Filter the listing below down to the lines with the word "tightlist" and copy those.

● Dataset excerpts
=== Section Start ===

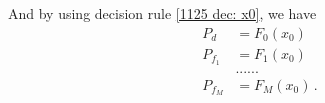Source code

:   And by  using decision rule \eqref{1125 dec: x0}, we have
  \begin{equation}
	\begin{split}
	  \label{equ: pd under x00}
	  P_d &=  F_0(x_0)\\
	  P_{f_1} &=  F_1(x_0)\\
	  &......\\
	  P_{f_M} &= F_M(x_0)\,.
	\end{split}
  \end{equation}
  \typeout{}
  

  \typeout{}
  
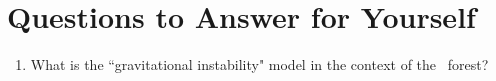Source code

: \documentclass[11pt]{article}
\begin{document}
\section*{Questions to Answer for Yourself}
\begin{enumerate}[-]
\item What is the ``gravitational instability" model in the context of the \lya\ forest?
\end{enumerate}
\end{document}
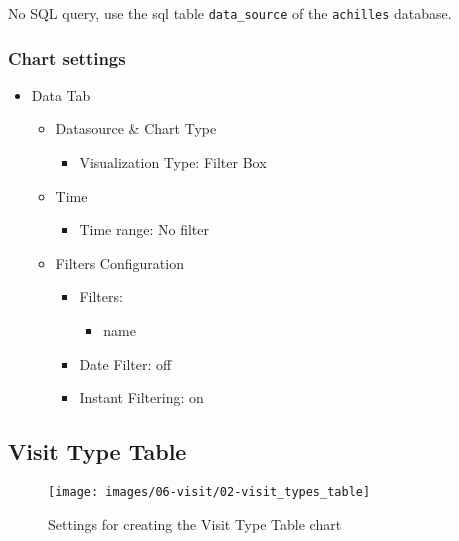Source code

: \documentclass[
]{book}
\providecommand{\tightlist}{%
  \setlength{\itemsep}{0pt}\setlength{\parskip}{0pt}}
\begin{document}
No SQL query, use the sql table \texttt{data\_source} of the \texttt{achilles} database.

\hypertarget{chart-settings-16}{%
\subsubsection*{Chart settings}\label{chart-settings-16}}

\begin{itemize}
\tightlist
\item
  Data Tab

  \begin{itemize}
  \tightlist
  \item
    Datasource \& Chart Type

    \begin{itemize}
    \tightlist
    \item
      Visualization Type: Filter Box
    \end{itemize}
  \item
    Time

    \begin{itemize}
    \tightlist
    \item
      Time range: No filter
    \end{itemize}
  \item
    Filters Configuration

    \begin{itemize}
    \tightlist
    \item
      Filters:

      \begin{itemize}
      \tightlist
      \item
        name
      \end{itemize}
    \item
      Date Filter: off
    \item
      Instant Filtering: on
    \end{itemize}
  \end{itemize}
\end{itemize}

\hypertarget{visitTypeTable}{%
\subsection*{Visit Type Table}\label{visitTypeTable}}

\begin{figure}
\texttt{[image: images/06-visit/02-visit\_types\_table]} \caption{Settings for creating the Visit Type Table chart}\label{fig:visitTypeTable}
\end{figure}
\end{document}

=== Section End ===

● Response area
\providecommand{\tightlist}{%
\tightlist
  \tightlist
    \tightlist
    \tightlist
    \tightlist
      \tightlist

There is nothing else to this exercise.